32 Cal. 36 | Cal. | 1867

Lead Opinion

By the Court, Shafter, J.:

The appellant was indicted for feloniously and burglariously breaking and entering in the nighttime a certain house (describing it) “ with intent to commit larceny.” On conviction, the defendant moved in arrest of judgment on the ground that the indictment did not state whose property the defendant intended to steal, nor that he intended to feloniously steal, take and carry away any property then being in the house entered.

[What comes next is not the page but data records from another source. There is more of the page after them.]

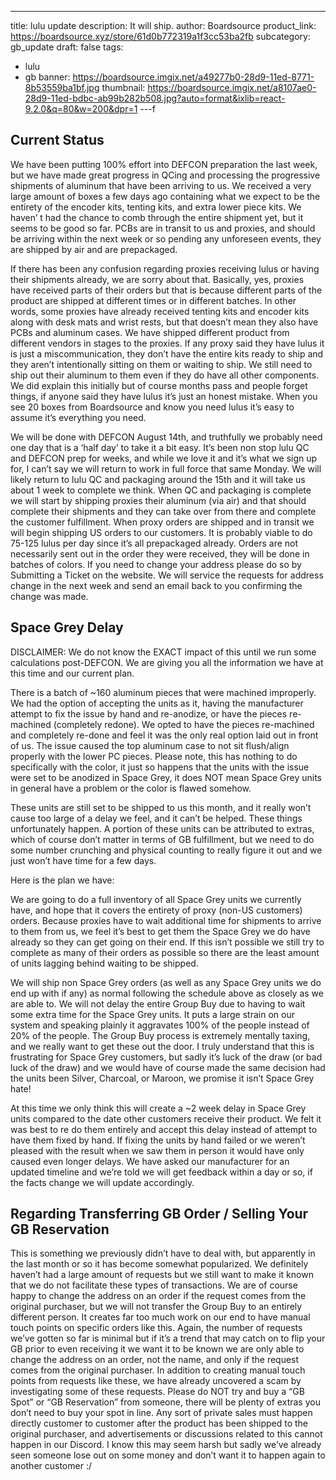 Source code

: ---
title: lulu update
description: It will ship.
author: Boardsource
product_link: https://boardsource.xyz/store/61d0b772319a1f3cc53ba2fb
subcategory: gb_update
draft: false
tags: 
- lulu
- gb
banner: https://boardsource.imgix.net/a49277b0-28d9-11ed-8771-8b53559ba1bf.jpg
thumbnail: https://boardsource.imgix.net/a8107ae0-28d9-11ed-bdbc-ab99b282b508.jpg?auto=format&ixlib=react-9.2.0&q=80&w=200&dpr=1
---f
## Current Status

We have been putting 100% effort into DEFCON preparation the last week, but we have made great progress in QCing and processing the progressive shipments of aluminum that have been arriving to us. We received a very large amount of boxes a few days ago containing what we expect to be the entirety of the encoder kits, tenting kits,  and extra lower piece kits. We haven’ t had the chance to comb through the entire shipment yet, but it seems to be good so far. PCBs are in transit to us and proxies, and should be arriving within the next week or so pending any unforeseen events, they are shipped by air and are prepackaged.

If there has been any confusion regarding proxies receiving lulus or having their shipments already, we are sorry about that. Basically, yes, proxies have received parts of their orders but that is because different parts of the product are shipped at different times or in different batches. In other words, some proxies have already received tenting kits and encoder kits along with desk mats and wrist rests, but that doesn’t mean they also have PCBs and aluminum cases. We have shipped different product from different vendors in stages to the proxies. If any proxy said they have lulus it is just a miscommunication, they don’t have the entire kits ready to ship and they aren’t intentionally sitting on them or waiting to ship. We still need to ship out their aluminum to them even if they do have all other components.  We did explain this initially but of course months pass and people forget things, if anyone said they have lulus it’s just an honest mistake. When you see 20 boxes from Boardsource and know you need lulus it’s easy to assume it’s everything you need. 

We will be done with DEFCON August 14th, and truthfully we probably need one day that is a ‘half day’ to take it a bit easy. It’s been non stop lulu QC and DEFCON prep for weeks, and while we love it and it’s what we sign up for, I can’t say we will return to work in full force that same Monday. We will likely return to lulu QC and packaging around the 15th and it will take us about 1 week to complete we think.  When QC and packaging is complete we will start by shipping proxies their aluminum (via air) and that should complete their shipments and they can take over from there and complete the customer fulfillment. When proxy orders are shipped and in transit we will begin shipping US orders to our customers. It is probably viable to do 75-125 lulus per day since it’s all prepackaged already. Orders are not necessarily sent out in the order they were received, they will be done in batches of colors.  If you need to change your address please do so by Submitting a Ticket on the website. We will service the requests for address change in the next week and send an email back to you confirming the change was made.

## Space Grey Delay

DISCLAIMER: We do not know the EXACT impact of this until we run some calculations post-DEFCON. We are giving you all the information we have at this time and our current plan.

There is a batch of ~160 aluminum pieces that were machined improperly. We had the option of accepting the units as it, having the manufacturer attempt to fix the issue by hand and re-anodize, or have the pieces re-machined (completely redone). We opted to have the pieces re-machined and completely re-done and feel it was the only real option laid out in front of us. The issue caused the top aluminum case to not sit flush/align properly with the lower PC pieces. Please note, this has nothing to do specifically with the color, it just so happens that the units with the issue were set to be anodized in Space Grey, it does NOT mean Space Grey units in general have a problem or the color is flawed somehow. 

These units are still set to be shipped to us this month, and it really won’t cause too large of a delay we feel, and it can’t be helped. These things unfortunately happen. A portion of these units can be attributed to extras, which of course don’t matter in terms of GB fulfillment, but we need to do some number crunching and physical counting to really figure it out and we just won’t have time for a few days.

Here is the plan we have:

We are going to do a full inventory of all Space Grey units we currently have, and hope that it covers the entirety of proxy (non-US customers) orders. Because proxies have to wait additional time for shipments to arrive to them from us, we feel it’s best to get them the Space Grey we do have already so they can get going on their end. If this isn’t possible we still try to complete as many of their orders as possible so there are the least amount of units lagging behind waiting to be shipped.  

We will ship non Space Grey orders (as well as any Space Grey units we do end up with if any) as normal following the schedule above as closely as we are able to. We will not delay the entire Group Buy due to having to wait some extra time for the Space Grey units. It puts a large strain on our system and speaking plainly it aggravates 100% of the people instead of 20% of the people. The Group Buy process is extremely mentally taxing, and we really want to get these out the door. I truly understand that this is frustrating for Space Grey customers, but sadly it’s luck of the draw (or bad luck of the draw) and we would have of course made the same decision had the units been Silver, Charcoal, or Maroon, we promise it isn’t Space Grey hate!

At this time we only think this will create a ~2 week delay in Space Grey units compared to the date other customers receive their product. We felt it was best to re do them entirely and accept this delay instead of attempt to have them fixed by hand. If fixing the units by hand failed or we weren’t pleased with the result when we saw them in person it would have only caused even longer delays. We have asked our manufacturer for an updated timeline and we’re told we will get feedback within a day or so, if the facts change we will update accordingly. 

## Regarding Transferring GB Order / Selling Your GB Reservation

This is something we previously didn’t have to deal with, but apparently in the last month or so it has become somewhat popularized. We definitely haven’t had a large amount of requests but we still want to make it known that we do not facilitate these types of transactions.  We are of course happy to change the address on an order if the request comes from the original purchaser,  but we will not transfer the Group Buy to an entirely different person. It creates far too much work on our end to have manual touch points on specific orders like this. Again, the number of requests we’ve gotten so far is minimal but if it’s a trend that may catch on to flip your GB prior to even receiving it we want it to be known we are only able to change the address on an order, not the name, and only if the request comes from the original purchaser. In addition to creating manual touch points from requests like these, we have already uncovered a scam by investigating some of these requests. Please do NOT try and buy a “GB Spot” or “GB Reservation” from someone, there will be plenty of extras you don’t need to buy your spot in line.  Any sort of private sales must happen directly customer to customer after the product has been shipped to the original purchaser, and advertisements or discussions related to this cannot happen in our Discord. I know this may seem harsh but sadly we’ve already seen someone lose out on some money and don’t want it to happen again to another customer  :/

The indictment charges the offense in the very terms used in defining it in the fifty-eighth section of the Crimes Act, as amended in 1858, (Acts 1858, p. 206,) and with all the particularity required by the two hundred and thirty-fifth section of the Criminal Practice Act. The case cannot be distinguished from 6 Cal. 487; 7 Cal. 403; 10 Cal. 309; 14 Cal. 30; People v. Garcia, 25 Cal. 533; People v. King, 27 Cal. 510 ; Regina v. Lawes, 1 Car. and Kir. 62 ; Regina v. Clarke, 1 Car. and Kir. 422-3. As a larceny actually committed is not made an element in the offense, it cannot be needful to allege one, either generally or by an averment of the facts entering into and constituting its definition. And as a forcible entry, etc., with a larcenous intent is all that is made essential to the crime, we consider that a conviction would be due even though it should appear that there were no goods in the building at the time the entry was made. The forcible entry and the intent being found or given, the crime would be complete even though it should turn out that, contrary to the calculations of the burglar, the building was empty. The sting of the crime is, in short, the guilty purpose, without reference .to the possibility of accomplishing it, in any given instance.

The judgment is affirmed.






Dissenting Opinion

Sanderson, J., dissenting:

I am of the opinion that the indictment is not sufficient because it does not describe the intent with which the “ breaking and entering” was effected. It is not sufficient, in indictments for burglary, to allege the intent to be “ to commit larceny,” or “to commit rape,” or “to commit murder,” as the case may be, and there stop. The offense intended must be described, or, in other words, the acts which the defendant intended to commit, after having effected an entrance into the building, must be described for the purpose of showing what the intent was. This is but a familiar principle in every system of pleading, either civil or criminal. The facts are to be stated, to the exclusion of conclusions of law to be drawn therefrom. Where an intent to commit an offense is to be charged there is as much necessity for describing the offense intended as there is where the commission of the offense is charged directly. It is not for the pleader to say whether the acts intended amount to larceny, rape or murder, but for the Court, and the acts, therefore, which constitute the one or the other must be alleged. If it would be insufficient in an indictment to allege that the defendant at a certain time and place committed larceny, it is for the same reason insufficient to so allege when it is proposed to charge him with an intent to commit the offense. The averment is no more a conclusion of law in the former than in the latter case. The acts constituting the offense, whether it was in fact committed or was intended to be committed, must be stated, and that, too, for the same reason. In my judgment an intent to do an impossible act is not criminal, and hence the facts, showing the intent to have been possible, should be stated.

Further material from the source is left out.